## What you need to do
Your task is to return all of the entries below exactly, leaving out each picture.

## Data shown
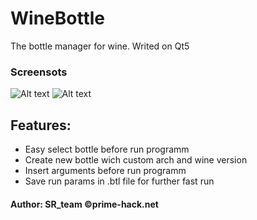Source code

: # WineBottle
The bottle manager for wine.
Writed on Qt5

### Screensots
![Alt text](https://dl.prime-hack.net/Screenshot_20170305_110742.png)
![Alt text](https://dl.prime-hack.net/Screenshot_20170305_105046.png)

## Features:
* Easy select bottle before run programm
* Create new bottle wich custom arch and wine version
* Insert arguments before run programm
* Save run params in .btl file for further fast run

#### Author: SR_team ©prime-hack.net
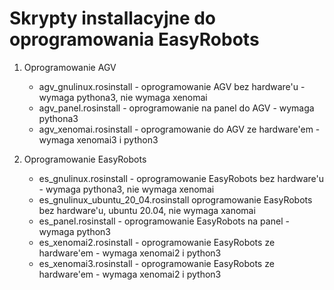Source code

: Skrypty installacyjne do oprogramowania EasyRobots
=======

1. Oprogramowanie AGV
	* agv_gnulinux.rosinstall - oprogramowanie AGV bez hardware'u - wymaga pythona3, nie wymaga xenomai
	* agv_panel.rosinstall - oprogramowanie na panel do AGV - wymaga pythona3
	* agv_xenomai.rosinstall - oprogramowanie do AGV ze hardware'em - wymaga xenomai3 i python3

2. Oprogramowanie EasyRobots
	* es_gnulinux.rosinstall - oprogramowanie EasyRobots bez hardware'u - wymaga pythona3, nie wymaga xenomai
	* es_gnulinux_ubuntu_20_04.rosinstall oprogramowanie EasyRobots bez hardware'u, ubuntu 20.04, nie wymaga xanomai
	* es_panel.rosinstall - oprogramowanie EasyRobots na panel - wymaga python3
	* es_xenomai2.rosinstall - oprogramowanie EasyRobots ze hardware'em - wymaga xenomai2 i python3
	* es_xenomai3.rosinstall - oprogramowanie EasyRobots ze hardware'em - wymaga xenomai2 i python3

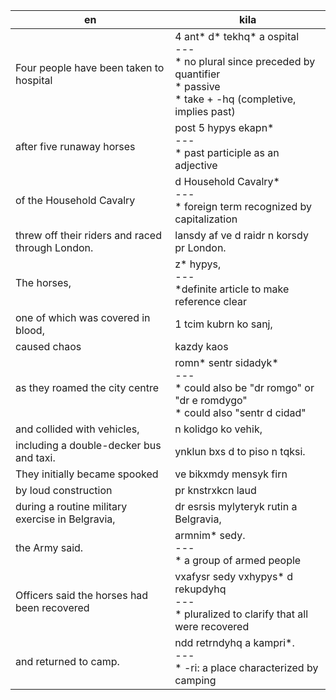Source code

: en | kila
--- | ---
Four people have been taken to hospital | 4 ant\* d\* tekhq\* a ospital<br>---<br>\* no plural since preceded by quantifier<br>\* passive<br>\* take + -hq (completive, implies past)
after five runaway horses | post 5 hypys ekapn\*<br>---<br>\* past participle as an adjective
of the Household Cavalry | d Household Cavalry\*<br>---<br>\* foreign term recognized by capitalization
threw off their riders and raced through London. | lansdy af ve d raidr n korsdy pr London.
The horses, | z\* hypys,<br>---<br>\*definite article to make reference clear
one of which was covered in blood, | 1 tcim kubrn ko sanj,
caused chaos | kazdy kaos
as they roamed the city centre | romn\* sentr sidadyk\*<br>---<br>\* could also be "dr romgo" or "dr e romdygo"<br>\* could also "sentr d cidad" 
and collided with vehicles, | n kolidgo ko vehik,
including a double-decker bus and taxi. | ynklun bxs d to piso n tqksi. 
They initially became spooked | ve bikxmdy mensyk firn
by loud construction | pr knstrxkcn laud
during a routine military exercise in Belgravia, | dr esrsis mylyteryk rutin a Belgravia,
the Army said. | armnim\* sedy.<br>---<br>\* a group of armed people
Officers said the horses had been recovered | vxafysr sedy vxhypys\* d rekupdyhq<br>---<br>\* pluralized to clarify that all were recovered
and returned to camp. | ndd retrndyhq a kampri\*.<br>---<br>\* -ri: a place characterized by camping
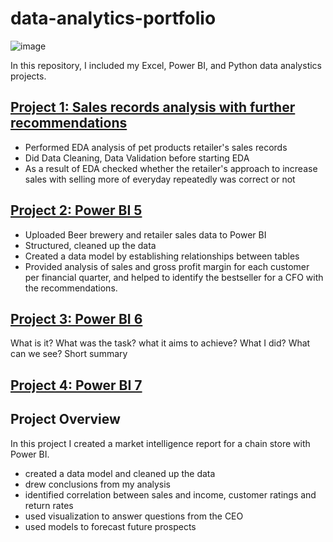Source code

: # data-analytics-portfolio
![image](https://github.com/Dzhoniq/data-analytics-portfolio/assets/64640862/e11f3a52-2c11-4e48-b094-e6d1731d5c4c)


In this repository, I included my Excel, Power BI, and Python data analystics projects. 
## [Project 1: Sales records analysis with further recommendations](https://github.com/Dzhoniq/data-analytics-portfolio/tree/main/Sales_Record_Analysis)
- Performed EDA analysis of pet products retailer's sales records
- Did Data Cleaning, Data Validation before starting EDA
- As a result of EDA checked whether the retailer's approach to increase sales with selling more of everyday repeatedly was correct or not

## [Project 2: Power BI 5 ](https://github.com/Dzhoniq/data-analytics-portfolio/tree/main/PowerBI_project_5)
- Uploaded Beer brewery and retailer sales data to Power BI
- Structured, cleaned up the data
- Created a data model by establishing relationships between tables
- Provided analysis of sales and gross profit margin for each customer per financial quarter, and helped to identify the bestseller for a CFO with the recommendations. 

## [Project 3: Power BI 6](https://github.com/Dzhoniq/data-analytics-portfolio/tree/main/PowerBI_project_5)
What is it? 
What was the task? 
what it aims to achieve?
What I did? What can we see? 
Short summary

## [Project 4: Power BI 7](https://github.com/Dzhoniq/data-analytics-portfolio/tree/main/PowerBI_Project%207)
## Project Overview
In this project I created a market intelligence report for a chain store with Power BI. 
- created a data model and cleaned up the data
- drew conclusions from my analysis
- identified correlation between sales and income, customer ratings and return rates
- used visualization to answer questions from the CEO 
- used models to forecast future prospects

## Result of the exercise
Source code

: # WineBottle
The bottle manager for wine.
Writed on Qt5

### Screensots
![Alt text](https://dl.prime-hack.net/Screenshot_20170305_110742.png)
![Alt text](https://dl.prime-hack.net/Screenshot_20170305_105046.png)

## Features:
* Easy select bottle before run programm
* Create new bottle wich custom arch and wine version
* Insert arguments before run programm
* Save run params in .btl file for further fast run

#### Author: SR_team ©prime-hack.net
Source code

: Skrypty installacyjne do oprogramowania EasyRobots
=======

1. Oprogramowanie AGV
	* agv_gnulinux.rosinstall - oprogramowanie AGV bez hardware'u - wymaga pythona3, nie wymaga xenomai
	* agv_panel.rosinstall - oprogramowanie na panel do AGV - wymaga pythona3
	* agv_xenomai.rosinstall - oprogramowanie do AGV ze hardware'em - wymaga xenomai3 i python3

2. Oprogramowanie EasyRobots
	* es_gnulinux.rosinstall - oprogramowanie EasyRobots bez hardware'u - wymaga pythona3, nie wymaga xenomai
	* es_gnulinux_ubuntu_20_04.rosinstall oprogramowanie EasyRobots bez hardware'u, ubuntu 20.04, nie wymaga xanomai
	* es_panel.rosinstall - oprogramowanie EasyRobots na panel - wymaga python3
	* es_xenomai2.rosinstall - oprogramowanie EasyRobots ze hardware'em - wymaga xenomai2 i python3
	* es_xenomai3.rosinstall - oprogramowanie EasyRobots ze hardware'em - wymaga xenomai2 i python3

Source code

: en | kila
--- | ---
Four people have been taken to hospital | 4 ant\* d\* tekhq\* a ospital<br>---<br>\* no plural since preceded by quantifier<br>\* passive<br>\* take + -hq (completive, implies past)
after five runaway horses | post 5 hypys ekapn\*<br>---<br>\* past participle as an adjective
of the Household Cavalry | d Household Cavalry\*<br>---<br>\* foreign term recognized by capitalization
threw off their riders and raced through London. | lansdy af ve d raidr n korsdy pr London.
The horses, | z\* hypys,<br>---<br>\*definite article to make reference clear
one of which was covered in blood, | 1 tcim kubrn ko sanj,
caused chaos | kazdy kaos
as they roamed the city centre | romn\* sentr sidadyk\*<br>---<br>\* could also be "dr romgo" or "dr e romdygo"<br>\* could also "sentr d cidad" 
and collided with vehicles, | n kolidgo ko vehik,
including a double-decker bus and taxi. | ynklun bxs d to piso n tqksi. 
They initially became spooked | ve bikxmdy mensyk firn
by loud construction | pr knstrxkcn laud
during a routine military exercise in Belgravia, | dr esrsis mylyteryk rutin a Belgravia,
the Army said. | armnim\* sedy.<br>---<br>\* a group of armed people
Officers said the horses had been recovered | vxafysr sedy vxhypys\* d rekupdyhq<br>---<br>\* pluralized to clarify that all were recovered
and returned to camp. | ndd retrndyhq a kampri\*.<br>---<br>\* -ri: a place characterized by camping
Source code

: # data-analytics-portfolio
![image](https://github.com/Dzhoniq/data-analytics-portfolio/assets/64640862/e11f3a52-2c11-4e48-b094-e6d1731d5c4c)


In this repository, I included my Excel, Power BI, and Python data analystics projects. 
## [Project 1: Sales records analysis with further recommendations](https://github.com/Dzhoniq/data-analytics-portfolio/tree/main/Sales_Record_Analysis)
- Performed EDA analysis of pet products retailer's sales records
- Did Data Cleaning, Data Validation before starting EDA
- As a result of EDA checked whether the retailer's approach to increase sales with selling more of everyday repeatedly was correct or not

## [Project 2: Power BI 5 ](https://github.com/Dzhoniq/data-analytics-portfolio/tree/main/PowerBI_project_5)
- Uploaded Beer brewery and retailer sales data to Power BI
- Structured, cleaned up the data
- Created a data model by establishing relationships between tables
- Provided analysis of sales and gross profit margin for each customer per financial quarter, and helped to identify the bestseller for a CFO with the recommendations. 

## [Project 3: Power BI 6](https://github.com/Dzhoniq/data-analytics-portfolio/tree/main/PowerBI_project_5)
What is it? 
What was the task? 
what it aims to achieve?
What I did? What can we see? 
Short summary

## [Project 4: Power BI 7](https://github.com/Dzhoniq/data-analytics-portfolio/tree/main/PowerBI_Project%207)
## Project Overview
In this project I created a market intelligence report for a chain store with Power BI. 
- created a data model and cleaned up the data
- drew conclusions from my analysis
- identified correlation between sales and income, customer ratings and return rates
- used visualization to answer questions from the CEO 
- used models to forecast future prospects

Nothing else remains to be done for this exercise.